» **WHAT IS REQUIRED**
Go through the data line by line from the top, retyping each exactly, and end with the line that contains "- **Networking:** Employed".

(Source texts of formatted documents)
▼
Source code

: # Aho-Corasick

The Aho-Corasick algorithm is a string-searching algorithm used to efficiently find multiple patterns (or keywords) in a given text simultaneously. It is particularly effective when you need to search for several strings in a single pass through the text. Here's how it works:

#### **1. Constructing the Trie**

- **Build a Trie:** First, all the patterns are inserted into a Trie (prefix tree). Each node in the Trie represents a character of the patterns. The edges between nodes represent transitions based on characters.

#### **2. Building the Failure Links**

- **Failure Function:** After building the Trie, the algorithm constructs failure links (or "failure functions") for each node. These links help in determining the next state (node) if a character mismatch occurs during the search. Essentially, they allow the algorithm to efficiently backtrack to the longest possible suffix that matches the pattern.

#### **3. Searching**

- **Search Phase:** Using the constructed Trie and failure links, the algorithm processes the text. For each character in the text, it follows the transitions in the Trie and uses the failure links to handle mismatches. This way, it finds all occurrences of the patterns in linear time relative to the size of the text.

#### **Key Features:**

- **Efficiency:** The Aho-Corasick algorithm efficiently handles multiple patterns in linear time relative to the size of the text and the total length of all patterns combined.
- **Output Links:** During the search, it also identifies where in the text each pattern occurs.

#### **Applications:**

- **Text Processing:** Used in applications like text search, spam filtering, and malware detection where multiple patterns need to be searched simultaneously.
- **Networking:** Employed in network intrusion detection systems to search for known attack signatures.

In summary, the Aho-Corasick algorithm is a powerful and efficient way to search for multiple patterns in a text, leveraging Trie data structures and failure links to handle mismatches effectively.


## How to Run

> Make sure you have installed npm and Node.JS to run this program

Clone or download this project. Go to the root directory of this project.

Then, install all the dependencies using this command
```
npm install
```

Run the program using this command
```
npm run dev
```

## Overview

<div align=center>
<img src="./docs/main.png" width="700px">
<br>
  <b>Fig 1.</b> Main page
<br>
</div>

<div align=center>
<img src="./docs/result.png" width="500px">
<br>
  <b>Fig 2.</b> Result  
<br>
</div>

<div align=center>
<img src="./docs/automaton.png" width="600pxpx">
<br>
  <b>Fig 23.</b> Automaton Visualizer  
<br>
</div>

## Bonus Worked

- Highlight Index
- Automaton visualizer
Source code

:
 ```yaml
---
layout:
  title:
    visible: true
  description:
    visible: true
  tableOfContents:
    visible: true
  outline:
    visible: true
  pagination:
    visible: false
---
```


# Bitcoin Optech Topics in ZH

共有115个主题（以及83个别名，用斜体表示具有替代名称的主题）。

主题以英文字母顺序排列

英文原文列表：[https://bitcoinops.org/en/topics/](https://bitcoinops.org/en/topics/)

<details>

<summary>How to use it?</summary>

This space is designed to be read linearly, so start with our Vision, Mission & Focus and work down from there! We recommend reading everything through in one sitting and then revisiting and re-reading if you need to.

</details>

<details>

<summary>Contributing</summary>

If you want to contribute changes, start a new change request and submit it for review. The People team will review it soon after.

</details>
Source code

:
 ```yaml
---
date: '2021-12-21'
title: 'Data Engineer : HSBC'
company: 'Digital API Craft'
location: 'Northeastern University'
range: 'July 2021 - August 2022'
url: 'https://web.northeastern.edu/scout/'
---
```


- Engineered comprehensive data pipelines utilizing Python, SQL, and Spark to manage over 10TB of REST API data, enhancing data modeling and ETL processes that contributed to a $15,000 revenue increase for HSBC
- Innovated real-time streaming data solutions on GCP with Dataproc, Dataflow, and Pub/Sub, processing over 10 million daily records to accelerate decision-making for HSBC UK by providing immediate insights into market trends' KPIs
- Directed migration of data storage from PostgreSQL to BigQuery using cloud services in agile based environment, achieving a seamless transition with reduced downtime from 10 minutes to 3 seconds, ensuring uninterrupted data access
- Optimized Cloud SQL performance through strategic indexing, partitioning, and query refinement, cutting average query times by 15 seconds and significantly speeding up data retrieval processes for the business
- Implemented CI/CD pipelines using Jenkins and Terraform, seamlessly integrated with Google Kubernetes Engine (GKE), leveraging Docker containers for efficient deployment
▲
» **RESPONSE AREA**
Source code

: # Aho-Corasick

The Aho-Corasick algorithm is a string-searching algorithm used to efficiently find multiple patterns (or keywords) in a given text simultaneously. It is particularly effective when you need to search for several strings in a single pass through the text. Here's how it works:

#### **1. Constructing the Trie**

- **Build a Trie:** First, all the patterns are inserted into a Trie (prefix tree). Each node in the Trie represents a character of the patterns. The edges between nodes represent transitions based on characters.

#### **2. Building the Failure Links**

- **Failure Function:** After building the Trie, the algorithm constructs failure links (or "failure functions") for each node. These links help in determining the next state (node) if a character mismatch occurs during the search. Essentially, they allow the algorithm to efficiently backtrack to the longest possible suffix that matches the pattern.

#### **3. Searching**

- **Search Phase:** Using the constructed Trie and failure links, the algorithm processes the text. For each character in the text, it follows the transitions in the Trie and uses the failure links to handle mismatches. This way, it finds all occurrences of the patterns in linear time relative to the size of the text.

#### **Key Features:**

- **Efficiency:** The Aho-Corasick algorithm efficiently handles multiple patterns in linear time relative to the size of the text and the total length of all patterns combined.
- **Output Links:** During the search, it also identifies where in the text each pattern occurs.

#### **Applications:**

- **Text Processing:** Used in applications like text search, spam filtering, and malware detection where multiple patterns need to be searched simultaneously.
- **Networking:** Employed in network intrusion detection systems to search for known attack signatures.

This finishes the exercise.